Por: Diana Brubeck.
Había una vez, hace mucho, mucho
tiempo en algún lugar Francia, un hombre coleccionista de muñecas de porcelana; tenía una vasta mata de cabello blanco como
si se tratase de un borreguito antes del invierno, sus ojos topacio y la escaza
barba de tres o cuatro días que le cubría la cara lo asemejaban al padre del
invierno, sin embargo no era tan viejo y su manera de caminar, firme y con la
espalda recta eran la prueba de ello.
Muchos en el país le conocían y
sabían de su colección, incluso su nombre se había extendido hasta Alemania e
Inglaterra y así fue como un joven aprendiz de fabricante de muñecas, junto con
su hermosa prometida, hicieron sus maletas y se embarcaron rumbo a Francia.
Llegó el día en que tocaron a la
puerta del hombre, quien al abrirla pudo encontrarse con la pareja de ingleses.
El aprendiz se llamaba Joseph, era alto, de cabello oscuro, ojos azules y una
sonrisa encantadora; su prometida se llamaba Alice y poseía una larga cabellera
rubia, con ojos igual de azules, una cara angelical y una sonrisa curiosa.

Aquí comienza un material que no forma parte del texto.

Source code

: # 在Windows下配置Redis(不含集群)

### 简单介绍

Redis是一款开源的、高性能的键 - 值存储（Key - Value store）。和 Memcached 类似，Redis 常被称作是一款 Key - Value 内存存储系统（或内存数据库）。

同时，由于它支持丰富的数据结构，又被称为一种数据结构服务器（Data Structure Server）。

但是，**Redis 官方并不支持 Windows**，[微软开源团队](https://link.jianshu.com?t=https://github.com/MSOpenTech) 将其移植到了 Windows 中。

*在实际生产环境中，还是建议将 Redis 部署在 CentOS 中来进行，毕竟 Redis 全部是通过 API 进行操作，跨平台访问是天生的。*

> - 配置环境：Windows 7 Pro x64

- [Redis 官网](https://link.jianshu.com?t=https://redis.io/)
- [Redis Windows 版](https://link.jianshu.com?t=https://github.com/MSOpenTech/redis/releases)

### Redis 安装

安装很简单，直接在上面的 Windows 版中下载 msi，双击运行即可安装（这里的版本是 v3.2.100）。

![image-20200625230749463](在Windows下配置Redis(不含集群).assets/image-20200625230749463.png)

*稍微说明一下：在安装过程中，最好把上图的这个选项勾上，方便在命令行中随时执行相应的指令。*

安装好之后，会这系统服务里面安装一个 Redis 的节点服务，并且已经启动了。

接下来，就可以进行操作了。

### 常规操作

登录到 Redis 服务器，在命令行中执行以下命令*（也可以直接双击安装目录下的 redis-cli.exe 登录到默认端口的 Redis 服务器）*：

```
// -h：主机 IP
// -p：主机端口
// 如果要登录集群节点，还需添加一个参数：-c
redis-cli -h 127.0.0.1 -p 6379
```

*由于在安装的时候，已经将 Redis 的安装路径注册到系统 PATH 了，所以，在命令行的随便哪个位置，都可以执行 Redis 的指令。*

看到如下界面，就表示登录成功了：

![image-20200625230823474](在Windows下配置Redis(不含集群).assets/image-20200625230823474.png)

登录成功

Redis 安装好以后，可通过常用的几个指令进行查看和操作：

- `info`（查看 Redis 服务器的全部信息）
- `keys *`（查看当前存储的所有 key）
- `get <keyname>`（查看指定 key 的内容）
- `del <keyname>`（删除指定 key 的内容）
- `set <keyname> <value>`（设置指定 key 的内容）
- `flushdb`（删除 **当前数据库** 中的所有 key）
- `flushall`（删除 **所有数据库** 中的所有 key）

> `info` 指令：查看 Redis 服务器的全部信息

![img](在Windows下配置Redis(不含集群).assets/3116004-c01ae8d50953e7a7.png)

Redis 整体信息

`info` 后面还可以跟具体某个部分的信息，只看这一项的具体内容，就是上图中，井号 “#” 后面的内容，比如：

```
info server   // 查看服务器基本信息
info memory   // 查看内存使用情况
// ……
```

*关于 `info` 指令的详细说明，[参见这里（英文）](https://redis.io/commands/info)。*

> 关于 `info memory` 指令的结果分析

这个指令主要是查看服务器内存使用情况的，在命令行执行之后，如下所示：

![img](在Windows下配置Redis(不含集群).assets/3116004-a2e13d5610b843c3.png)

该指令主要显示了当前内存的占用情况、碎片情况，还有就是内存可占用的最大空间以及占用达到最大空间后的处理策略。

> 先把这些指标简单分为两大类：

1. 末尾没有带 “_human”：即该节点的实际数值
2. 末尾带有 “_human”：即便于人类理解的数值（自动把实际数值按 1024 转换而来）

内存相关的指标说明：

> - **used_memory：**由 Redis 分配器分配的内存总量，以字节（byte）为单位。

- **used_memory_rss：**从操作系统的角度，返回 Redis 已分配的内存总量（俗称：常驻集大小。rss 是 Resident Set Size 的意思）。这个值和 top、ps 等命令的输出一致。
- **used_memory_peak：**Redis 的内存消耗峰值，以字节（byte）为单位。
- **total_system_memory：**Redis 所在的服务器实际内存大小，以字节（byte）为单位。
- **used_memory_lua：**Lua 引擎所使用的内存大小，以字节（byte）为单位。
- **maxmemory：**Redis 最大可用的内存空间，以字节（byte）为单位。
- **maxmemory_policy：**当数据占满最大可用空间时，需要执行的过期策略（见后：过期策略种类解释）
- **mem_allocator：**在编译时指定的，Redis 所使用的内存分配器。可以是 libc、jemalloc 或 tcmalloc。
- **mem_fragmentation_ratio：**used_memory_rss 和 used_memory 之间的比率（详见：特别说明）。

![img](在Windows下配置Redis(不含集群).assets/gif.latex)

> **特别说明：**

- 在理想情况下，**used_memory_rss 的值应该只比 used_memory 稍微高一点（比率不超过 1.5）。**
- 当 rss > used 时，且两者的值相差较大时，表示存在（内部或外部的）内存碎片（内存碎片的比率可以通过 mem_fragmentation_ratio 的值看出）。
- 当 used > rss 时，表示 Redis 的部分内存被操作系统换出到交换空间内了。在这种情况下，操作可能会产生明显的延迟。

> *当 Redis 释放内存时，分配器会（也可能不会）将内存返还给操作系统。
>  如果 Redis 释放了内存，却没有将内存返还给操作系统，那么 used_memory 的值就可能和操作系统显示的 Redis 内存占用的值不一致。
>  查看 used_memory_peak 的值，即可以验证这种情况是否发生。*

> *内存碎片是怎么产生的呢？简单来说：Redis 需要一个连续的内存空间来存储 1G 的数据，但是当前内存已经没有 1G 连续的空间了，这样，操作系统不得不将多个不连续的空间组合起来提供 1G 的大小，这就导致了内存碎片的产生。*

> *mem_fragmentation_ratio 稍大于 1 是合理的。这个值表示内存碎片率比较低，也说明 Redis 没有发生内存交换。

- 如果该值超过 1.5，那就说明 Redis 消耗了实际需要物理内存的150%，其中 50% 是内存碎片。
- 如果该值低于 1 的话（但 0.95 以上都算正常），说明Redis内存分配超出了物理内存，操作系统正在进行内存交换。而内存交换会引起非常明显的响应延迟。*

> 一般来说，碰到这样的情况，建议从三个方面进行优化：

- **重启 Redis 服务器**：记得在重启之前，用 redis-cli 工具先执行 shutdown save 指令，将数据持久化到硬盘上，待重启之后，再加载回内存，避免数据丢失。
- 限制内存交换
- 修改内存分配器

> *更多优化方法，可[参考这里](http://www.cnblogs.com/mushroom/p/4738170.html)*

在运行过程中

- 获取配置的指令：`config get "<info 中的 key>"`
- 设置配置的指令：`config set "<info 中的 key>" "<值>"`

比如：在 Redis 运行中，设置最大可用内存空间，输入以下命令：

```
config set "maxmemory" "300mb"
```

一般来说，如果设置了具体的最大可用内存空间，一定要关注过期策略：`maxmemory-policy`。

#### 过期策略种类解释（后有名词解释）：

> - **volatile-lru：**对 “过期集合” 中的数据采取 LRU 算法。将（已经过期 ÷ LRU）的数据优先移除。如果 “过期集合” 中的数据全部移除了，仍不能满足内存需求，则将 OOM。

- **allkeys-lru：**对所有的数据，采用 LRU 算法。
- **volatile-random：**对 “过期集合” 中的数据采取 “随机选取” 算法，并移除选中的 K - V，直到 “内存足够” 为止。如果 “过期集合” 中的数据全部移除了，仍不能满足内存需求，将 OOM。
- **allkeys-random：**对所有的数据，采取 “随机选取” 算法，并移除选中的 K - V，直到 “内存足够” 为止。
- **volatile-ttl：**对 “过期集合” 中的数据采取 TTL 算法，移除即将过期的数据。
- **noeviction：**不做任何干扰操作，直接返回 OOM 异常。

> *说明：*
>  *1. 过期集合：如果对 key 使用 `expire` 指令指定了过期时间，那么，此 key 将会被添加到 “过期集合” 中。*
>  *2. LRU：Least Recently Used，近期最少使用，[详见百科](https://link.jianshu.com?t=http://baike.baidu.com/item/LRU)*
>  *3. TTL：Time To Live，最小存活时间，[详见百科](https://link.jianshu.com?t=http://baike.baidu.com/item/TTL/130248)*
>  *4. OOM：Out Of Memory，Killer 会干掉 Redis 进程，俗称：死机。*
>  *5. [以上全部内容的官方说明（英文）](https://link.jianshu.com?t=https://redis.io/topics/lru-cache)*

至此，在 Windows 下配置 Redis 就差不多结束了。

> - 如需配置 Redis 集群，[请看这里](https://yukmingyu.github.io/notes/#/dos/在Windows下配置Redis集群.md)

Por suerte para los tres, ellos
sabían hablar francés y el anciano sabía hablar inglés, así que la charla
acompañada de una merienda fue más que amena. Ambos contaron su historia; cómo
se habían conocido, lo que hacía cada uno y más importante: la razón de su
visita.
Al terminar la merienda, el
coleccionista, cuyo nombre era Julian, accedió a mostrarles su colección y los
condujo por su pequeña casa hasta una puerta de madera clara, sin ninguna
decoración, como si se tratase de la habitación más común de todas, pero su
interior guardaba más de un secreto; Julian giró la chapa plateada para
dejarlos pasar y ambos quedaron estupefactos al ver las muñecas.
No era ni por mucho, la colección
que se habían esperado. No constaba de más de unas veinte muñecas de distinta
procedencia, incluso ni si quiera estaban en su mejor estado, pero era eso lo
que hacía increíble y famosa la colección de Julian: las muñecas estaban rotas.
Eran muñecas con sus cabellos
rizados, algunas rubias otras pelirrojas, castañas, azabache… Los ojos, el
color de la piel, incluso las ropas y los sombreritos eran la prueba de que en
algún momento estuvieron completas y deslumbraban como muchas otras, hasta que
un día, por un descuido se cayeron y cada una fue desechada u olvidada en un
rincón.
-La colección la comenzó mi
esposa -comenzó a contar Julian cuando Josep preguntó por ello –un día me contó
que desde pequeña siempre quiso una muñeca de porcelana pero por razones que no
me toca contar, nunca pudo tenerla. Así que un día, le compré una que me
recordaba a ella, con su cabello castaño y sus ojos verdes, pero además le
colgué como si fuera un collar, el anillo para proponerle matrimonio.
>>Tiempo después, mientras
ella limpiaba el lugar donde mantenía a la muñeca, se resbaló de sus manos y su
carita se estrelló de lleno contra el piso; Sylvie encontró la manera de unir
las piezas para rehacer el rostro de su muñeca, y aunque quedaron espacios
pequeños y fisuras por toda la cara, ella la guardó con el mismo amor de
siempre.
>>Quizá entonces no me di
cuenta de ello, pero cuando Sylvie encontró tirada por la calle una muñeca y
con el mismo amor la recogió, entendí lo que hacía: cuidaba lo que estaba roto.
Cuando murió, yo seguí cuidando de las muñecas rotas que Sylvie alguna vez
trajo a casa, pero también comencé a traer algunas más.
>>Lo que pasa es lo
siguiente: todos estamos rotos de alguna manera, al igual que todas las muñecas
que ven aquí y a algunos de nosotros nos gusta arreglar las cosas o por lo
menos, cuidarlas. No podré encontrar los pedazos de algunas caras de las
muñecas, tampoco podré hacer que esas fisuras no se vean y lo mismo pasa con
nosotros, pero en el interior. Son esas fracturas las que nos hacen saber que
estamos vivos y además nos hace aprender las mejores lecciones; muchos se
empeñan en esconderlas, creyendo que son feas como pasa con las muñecas de
Sylvie, pero en realidad, a mi me parecen perfectas.
>>Yo encuentro bello
aquello que está roto porque significa que es real, como Sylvie.